The Supreme Court recently confirmed Belton's bright-line rule in Thornton v.
United States, 541 U.S. 615 (2004), in a factual setting that substantially parallels the
current case. The officer in Thornton approached Thornton shortly after he exited his car,
saw a bulge in Thornton's pocket, and inquired if he was carrying drugs. Thornton
admitted to being a drug dealer and withdrew marijuana and crack cocaine from his
pockets. Ibid. The officer handcuffed him and placed him in a police car, after which he
searched Thornton's vehicle and discovered a handgun.

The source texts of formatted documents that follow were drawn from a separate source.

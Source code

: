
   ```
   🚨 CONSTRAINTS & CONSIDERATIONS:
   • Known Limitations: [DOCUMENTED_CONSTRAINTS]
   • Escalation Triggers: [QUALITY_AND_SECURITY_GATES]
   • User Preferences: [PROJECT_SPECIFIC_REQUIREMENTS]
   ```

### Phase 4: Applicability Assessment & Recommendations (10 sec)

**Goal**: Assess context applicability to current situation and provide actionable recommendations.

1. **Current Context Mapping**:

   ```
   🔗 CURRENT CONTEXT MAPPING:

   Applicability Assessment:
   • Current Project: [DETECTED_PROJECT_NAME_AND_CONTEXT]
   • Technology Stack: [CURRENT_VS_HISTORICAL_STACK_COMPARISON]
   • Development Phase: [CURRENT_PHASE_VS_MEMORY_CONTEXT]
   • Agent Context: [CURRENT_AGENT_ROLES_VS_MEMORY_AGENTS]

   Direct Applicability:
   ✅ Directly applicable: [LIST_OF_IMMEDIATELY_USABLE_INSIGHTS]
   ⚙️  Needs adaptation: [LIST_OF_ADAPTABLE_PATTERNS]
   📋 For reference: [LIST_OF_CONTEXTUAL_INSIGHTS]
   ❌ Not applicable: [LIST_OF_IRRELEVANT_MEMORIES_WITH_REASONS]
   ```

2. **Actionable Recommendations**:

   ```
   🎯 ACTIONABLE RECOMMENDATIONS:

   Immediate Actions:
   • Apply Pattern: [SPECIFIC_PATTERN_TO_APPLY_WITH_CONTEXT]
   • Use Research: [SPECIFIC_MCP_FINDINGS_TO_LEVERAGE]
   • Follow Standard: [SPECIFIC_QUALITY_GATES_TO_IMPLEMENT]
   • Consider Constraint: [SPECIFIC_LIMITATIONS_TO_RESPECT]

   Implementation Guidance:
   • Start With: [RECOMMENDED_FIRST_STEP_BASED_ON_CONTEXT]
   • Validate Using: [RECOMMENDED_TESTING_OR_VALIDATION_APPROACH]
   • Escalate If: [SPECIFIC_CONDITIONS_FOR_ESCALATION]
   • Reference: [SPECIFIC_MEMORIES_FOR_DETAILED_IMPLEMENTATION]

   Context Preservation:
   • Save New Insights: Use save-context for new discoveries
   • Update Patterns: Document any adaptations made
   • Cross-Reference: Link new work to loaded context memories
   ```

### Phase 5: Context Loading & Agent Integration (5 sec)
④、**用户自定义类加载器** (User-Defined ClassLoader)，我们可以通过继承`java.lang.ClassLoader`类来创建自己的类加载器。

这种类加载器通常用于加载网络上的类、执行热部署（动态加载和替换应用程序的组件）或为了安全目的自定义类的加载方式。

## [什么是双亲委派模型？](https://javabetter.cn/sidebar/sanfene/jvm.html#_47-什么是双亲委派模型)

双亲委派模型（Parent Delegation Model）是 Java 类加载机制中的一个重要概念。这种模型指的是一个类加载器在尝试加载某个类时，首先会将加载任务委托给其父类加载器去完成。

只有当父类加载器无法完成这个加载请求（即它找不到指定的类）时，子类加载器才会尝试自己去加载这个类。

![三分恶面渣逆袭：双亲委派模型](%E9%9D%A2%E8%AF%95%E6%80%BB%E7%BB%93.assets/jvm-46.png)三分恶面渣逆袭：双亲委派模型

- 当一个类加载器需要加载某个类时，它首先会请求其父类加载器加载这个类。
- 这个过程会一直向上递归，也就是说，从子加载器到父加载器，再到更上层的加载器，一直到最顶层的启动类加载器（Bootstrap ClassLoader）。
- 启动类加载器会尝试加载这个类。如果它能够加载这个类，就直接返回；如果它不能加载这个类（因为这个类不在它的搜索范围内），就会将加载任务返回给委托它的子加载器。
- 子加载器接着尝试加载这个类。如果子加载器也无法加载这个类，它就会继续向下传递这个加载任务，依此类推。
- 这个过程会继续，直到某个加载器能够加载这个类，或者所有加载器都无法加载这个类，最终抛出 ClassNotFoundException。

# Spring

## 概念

Further, Justice Stevens argues that officers inspected the respondent’s car after he
was detained and locked in the back of a patrol cruiser for driving with a suspended
license. Cocaine was discovered in the backseat pocket of a blazer. The Arizona Supreme
Court concluded that the search-incident-to-arrest exemption to the Fourth Amendment's
warrant requirement did not apply since Gant could not have reached his car to collect
weapons or evidence at the time of the search, as defined in Chimel v. California, 395 U. S.
752 (1969) , and applied to vehicle searches in New York v. Belton, 453 U. S. 454 (1981) ,
did not justify the search in this case.
References:
Arizona v. Gant - Amicus (Merits). (2014, October 22). OSG | Department of Justice.
https://www.justice.gov/osg/brief/arizona-v-gant-amicus-merits
Arizona v. Gant, 556 U.S. 332 (2009). (2009). Justia Law.